2. Give the agent the least privilege that still does the job
An agent that only needs to read should not hold write keys. Scope every tool and every credential to the narrowest action. If the agent is compromised, you want the damage ceiling to be low by design, not by luck.
3. Put a human gate on anything irreversible
Sending money, deleting records, posting publicly, emailing customers · these get an explicit confirmation step. Speed is not worth an autonomous action you cannot undo.
4. Vet every MCP server and tool you connect
Treat a connector like a dependency you are about to give keys to, because that is what it is. Pin versions, read what the tool actually exposes, and do not connect servers you cannot inspect. The exposed-server problem this year is mostly default configurations nobody reviewed.
5. Log the agent's reasoning and tool calls, then watch them
Most agent failures surface only in the trace. If you cannot replay why the agent did what it did, you cannot catch an injection that already happened. Observability is not a nice to have here, it is the smoke detector.
6. Red team with indirect injection, not just typed prompts
Plant a hostile instruction inside a document the agent will ingest. Plant one in a tool description. See if the agent obeys. If you only test the chat box, you are testing the door the attacker is not using.
7. Fail closed
When the agent hits something ambiguous or unexpected, the safe default is to stop and ask, not to guess and act.

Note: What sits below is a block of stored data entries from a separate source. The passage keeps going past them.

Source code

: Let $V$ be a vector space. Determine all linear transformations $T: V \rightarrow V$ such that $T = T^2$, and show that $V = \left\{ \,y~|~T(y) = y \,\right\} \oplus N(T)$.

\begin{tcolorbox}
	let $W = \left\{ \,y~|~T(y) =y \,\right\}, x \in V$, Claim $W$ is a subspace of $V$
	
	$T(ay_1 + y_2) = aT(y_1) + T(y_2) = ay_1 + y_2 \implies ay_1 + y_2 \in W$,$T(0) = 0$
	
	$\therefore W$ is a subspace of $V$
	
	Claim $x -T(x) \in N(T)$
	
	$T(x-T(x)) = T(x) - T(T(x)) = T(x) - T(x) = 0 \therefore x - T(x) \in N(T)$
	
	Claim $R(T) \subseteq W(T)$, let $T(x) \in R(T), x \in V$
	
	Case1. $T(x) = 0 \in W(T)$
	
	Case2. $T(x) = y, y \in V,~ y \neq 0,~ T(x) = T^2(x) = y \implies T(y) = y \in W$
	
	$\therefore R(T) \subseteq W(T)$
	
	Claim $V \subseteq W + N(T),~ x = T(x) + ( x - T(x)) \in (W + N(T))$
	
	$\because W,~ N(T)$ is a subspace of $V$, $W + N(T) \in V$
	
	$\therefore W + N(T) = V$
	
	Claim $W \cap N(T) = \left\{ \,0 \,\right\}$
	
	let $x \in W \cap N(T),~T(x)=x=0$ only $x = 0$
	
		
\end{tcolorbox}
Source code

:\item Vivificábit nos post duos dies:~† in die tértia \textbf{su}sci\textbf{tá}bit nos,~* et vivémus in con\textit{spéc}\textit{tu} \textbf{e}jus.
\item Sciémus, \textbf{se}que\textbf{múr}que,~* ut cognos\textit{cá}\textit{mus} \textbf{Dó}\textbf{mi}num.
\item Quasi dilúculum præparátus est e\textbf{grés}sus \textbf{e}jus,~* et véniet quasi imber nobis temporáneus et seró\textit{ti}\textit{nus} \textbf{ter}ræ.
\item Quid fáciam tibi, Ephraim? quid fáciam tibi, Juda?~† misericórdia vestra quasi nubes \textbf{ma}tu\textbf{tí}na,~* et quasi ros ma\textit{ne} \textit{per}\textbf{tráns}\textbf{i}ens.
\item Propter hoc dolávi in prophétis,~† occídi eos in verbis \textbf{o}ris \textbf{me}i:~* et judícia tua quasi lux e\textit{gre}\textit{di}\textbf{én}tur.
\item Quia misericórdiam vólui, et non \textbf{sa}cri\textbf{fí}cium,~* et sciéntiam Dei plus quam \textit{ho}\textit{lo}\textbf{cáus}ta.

None of this is exotic. It is the same adversarial habit that smart contract work forced on us years ago, applied to a newer surface. An attacker optimizes for breaking your assumptions. The agent optimizes for being helpful. Your job as the builder is to make sure helpful never becomes a liability.
The takeaway
The teams that win with agents in 2026 will not be the ones who shipped fastest. They will be the ones whose agents can be trusted with real access because the security was designed in, not bolted on after the first incident. An agent with tool access is closer to a junior employee with your passwords than to a chatbot. Onboard it that way.
If you are building or buying an AI agent right now, here is the question worth sitting with: if someone hid a malicious instruction inside the next document your agent reads, what is the worst thing it could do, and what is stopping it? See our AI agents page for how we build and harden them.
FAQ
What is the biggest AI agent security risk in 2026?
Prompt injection, and the indirect form is the dangerous one. A hostile instruction hidden inside data the agent reads on its own can be treated as a command and trigger real actions.
What is the difference between direct and indirect injection?
Direct injection is typed into the prompt by a user. Indirect injection is hidden inside data the agent fetches itself, through channels operators do not monitor. Indirect is more dangerous.
What is MCP and why does it matter for security?
The Model Context Protocol lets an agent connect to external tools and data. It is also a new supply chain. Tool poisoning hides instructions in tool metadata, so vet every server like a dependency you are handing keys to.
How do you secure an agent before shipping?
Separate instructions from data, use least privilege, gate irreversible actions, vet connectors, log and watch tool calls, red team with indirect injection, and fail closed.